PROBLEM REQUIREMENTS
Whenever a line below holds the word "taskInfo", count it; please give only the final number.

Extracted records
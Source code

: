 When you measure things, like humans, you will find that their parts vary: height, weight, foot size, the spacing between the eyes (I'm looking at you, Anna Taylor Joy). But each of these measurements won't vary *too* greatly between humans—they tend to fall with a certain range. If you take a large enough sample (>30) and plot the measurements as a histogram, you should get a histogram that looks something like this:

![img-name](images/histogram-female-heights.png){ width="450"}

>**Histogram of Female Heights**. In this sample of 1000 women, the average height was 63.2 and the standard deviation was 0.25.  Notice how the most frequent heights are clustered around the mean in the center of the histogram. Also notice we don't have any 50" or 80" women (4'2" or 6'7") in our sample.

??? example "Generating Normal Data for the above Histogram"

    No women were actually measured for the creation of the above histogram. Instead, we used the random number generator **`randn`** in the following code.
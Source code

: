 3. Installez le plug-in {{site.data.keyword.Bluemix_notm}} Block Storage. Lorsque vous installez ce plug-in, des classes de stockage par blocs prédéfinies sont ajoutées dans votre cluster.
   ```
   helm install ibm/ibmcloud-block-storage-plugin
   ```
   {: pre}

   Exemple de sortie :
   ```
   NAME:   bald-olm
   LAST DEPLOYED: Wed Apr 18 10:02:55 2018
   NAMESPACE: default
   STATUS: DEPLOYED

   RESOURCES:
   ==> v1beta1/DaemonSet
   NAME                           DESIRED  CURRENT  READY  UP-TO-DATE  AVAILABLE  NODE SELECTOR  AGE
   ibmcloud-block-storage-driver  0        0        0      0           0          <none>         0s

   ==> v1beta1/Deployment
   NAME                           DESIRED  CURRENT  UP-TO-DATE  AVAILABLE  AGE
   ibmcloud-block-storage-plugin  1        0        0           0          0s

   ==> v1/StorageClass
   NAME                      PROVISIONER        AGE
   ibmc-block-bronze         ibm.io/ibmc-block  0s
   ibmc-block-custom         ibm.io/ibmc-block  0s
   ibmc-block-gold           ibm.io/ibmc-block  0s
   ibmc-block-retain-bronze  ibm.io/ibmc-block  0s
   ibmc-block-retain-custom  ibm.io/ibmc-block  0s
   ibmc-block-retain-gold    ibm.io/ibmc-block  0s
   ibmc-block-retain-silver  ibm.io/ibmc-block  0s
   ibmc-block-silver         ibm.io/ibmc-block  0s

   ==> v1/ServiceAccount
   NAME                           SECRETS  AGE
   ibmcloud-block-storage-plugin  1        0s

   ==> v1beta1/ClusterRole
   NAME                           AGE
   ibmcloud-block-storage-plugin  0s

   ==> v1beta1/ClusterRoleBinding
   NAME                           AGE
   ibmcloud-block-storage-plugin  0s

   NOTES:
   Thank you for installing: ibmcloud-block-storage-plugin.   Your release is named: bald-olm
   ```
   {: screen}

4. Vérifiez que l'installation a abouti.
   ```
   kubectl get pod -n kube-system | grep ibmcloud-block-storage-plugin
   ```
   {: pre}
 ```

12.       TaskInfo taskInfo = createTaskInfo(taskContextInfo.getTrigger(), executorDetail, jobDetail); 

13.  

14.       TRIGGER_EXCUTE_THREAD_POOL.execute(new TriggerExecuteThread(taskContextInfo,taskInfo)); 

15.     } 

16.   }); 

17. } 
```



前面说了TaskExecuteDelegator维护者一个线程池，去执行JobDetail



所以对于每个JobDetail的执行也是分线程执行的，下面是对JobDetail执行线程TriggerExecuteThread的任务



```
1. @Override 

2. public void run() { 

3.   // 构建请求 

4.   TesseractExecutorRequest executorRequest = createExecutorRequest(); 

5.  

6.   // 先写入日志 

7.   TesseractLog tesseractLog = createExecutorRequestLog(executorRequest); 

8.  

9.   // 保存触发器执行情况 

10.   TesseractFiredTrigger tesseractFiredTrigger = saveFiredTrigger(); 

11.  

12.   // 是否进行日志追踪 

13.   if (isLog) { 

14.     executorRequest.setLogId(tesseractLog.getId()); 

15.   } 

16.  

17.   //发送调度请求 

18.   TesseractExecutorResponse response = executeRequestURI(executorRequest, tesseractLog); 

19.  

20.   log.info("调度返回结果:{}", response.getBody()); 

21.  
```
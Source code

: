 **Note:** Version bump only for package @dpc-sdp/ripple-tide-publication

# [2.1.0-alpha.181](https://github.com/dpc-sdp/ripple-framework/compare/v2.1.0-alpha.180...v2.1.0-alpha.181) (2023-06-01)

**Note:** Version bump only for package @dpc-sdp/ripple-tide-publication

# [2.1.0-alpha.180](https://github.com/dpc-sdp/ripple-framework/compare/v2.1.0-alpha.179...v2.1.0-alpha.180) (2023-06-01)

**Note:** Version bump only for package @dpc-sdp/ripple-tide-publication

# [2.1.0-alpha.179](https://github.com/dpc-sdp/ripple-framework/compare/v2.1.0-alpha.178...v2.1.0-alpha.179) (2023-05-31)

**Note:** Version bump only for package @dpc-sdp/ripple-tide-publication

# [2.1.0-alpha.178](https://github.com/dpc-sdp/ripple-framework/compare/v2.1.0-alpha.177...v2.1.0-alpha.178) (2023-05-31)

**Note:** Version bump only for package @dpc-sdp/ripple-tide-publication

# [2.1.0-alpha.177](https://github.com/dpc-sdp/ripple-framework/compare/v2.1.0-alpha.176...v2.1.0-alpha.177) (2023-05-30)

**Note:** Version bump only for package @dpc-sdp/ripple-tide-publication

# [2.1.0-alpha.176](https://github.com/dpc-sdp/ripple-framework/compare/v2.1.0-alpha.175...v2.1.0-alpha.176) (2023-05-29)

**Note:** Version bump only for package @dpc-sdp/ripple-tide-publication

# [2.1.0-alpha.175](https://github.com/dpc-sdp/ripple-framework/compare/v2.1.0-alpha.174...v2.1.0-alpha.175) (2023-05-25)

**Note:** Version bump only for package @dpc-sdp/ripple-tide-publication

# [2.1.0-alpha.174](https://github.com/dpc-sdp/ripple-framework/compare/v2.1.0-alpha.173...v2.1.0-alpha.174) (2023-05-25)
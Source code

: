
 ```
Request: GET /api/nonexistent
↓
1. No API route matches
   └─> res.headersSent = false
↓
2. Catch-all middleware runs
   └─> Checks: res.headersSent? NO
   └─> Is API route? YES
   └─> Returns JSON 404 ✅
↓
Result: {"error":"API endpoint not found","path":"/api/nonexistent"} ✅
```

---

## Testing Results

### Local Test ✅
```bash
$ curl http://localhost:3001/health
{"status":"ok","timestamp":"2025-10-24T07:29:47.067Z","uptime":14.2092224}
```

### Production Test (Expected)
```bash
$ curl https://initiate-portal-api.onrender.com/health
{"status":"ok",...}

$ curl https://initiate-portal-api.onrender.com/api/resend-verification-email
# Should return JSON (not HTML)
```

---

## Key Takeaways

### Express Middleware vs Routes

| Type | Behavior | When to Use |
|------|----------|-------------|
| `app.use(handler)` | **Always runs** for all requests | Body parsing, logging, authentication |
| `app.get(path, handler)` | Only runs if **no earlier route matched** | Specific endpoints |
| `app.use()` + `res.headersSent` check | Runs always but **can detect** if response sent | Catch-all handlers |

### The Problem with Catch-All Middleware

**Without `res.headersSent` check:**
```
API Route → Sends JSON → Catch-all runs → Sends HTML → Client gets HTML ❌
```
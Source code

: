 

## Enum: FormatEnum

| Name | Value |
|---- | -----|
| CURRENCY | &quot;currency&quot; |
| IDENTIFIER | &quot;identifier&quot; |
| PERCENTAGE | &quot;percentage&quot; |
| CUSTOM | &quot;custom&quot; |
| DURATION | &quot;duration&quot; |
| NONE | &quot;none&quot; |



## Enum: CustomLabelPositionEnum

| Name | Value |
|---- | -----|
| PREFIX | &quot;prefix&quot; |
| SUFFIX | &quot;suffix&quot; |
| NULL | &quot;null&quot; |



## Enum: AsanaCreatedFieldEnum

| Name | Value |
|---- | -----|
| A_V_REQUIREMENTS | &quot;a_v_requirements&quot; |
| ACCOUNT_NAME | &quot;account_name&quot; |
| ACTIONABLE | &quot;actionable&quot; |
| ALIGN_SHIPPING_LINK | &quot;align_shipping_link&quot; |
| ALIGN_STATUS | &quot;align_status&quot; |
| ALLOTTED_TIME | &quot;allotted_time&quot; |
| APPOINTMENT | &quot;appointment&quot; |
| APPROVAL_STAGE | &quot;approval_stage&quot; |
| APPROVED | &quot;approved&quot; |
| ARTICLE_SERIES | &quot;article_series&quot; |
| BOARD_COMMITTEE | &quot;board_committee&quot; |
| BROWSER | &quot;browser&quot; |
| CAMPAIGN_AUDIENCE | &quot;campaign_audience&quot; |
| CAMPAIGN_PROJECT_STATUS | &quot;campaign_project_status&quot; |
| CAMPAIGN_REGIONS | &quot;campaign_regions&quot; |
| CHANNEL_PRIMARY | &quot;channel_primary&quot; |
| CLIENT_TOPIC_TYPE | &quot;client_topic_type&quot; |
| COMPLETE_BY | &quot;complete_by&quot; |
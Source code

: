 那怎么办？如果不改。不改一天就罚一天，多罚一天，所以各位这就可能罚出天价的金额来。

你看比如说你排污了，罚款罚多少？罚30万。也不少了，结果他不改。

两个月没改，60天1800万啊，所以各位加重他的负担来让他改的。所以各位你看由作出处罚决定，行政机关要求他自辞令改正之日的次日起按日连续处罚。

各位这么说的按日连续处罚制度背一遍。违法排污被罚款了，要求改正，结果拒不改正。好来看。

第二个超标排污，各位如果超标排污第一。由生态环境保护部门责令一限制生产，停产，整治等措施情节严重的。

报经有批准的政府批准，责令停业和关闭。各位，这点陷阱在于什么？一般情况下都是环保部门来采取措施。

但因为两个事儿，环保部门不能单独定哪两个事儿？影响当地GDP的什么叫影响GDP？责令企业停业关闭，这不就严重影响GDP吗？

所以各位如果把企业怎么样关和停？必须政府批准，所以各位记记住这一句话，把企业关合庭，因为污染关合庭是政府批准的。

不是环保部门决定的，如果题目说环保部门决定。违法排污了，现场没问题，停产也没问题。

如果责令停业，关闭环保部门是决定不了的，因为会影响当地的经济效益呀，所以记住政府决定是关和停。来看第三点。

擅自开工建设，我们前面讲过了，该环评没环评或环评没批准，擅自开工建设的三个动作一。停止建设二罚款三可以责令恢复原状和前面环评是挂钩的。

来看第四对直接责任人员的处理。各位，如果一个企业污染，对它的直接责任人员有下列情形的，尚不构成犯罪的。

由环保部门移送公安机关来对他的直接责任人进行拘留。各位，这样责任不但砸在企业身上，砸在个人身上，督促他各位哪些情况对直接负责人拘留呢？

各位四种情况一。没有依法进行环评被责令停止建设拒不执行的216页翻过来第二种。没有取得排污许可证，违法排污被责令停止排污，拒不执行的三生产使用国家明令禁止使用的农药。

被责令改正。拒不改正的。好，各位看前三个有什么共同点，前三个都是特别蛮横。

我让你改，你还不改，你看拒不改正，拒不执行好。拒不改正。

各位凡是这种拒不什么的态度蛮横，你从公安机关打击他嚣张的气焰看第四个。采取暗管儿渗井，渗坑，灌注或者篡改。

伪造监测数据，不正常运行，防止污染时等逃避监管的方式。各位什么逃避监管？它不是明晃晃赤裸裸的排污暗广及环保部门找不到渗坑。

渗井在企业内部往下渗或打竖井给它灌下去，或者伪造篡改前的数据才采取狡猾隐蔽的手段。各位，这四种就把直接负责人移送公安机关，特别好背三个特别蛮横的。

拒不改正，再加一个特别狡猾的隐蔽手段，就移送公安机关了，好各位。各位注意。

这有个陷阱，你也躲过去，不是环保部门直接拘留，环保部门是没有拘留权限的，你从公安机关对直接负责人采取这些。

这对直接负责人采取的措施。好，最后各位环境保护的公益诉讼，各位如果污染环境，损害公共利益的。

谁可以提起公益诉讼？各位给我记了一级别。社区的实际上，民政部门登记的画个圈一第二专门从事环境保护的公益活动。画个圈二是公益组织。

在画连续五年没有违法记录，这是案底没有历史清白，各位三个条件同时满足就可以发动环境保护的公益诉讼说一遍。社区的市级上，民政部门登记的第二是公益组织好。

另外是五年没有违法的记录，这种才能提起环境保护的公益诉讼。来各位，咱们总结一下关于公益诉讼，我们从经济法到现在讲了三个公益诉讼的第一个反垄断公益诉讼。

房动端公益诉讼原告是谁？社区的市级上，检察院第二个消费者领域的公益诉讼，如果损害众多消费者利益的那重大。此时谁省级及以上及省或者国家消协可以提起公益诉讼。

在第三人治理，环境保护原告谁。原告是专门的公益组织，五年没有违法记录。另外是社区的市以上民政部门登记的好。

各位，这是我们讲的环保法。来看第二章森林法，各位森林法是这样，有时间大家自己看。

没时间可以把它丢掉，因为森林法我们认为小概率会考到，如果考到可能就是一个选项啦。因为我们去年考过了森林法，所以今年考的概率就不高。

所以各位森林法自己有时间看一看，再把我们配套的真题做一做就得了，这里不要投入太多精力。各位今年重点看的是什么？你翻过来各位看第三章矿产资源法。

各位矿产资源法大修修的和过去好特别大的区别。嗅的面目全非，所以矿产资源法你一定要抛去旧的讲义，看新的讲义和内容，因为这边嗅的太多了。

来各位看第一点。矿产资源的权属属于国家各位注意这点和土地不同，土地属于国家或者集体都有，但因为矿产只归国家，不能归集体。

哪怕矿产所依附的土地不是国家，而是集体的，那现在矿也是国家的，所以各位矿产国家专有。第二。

ANSWER BOX
2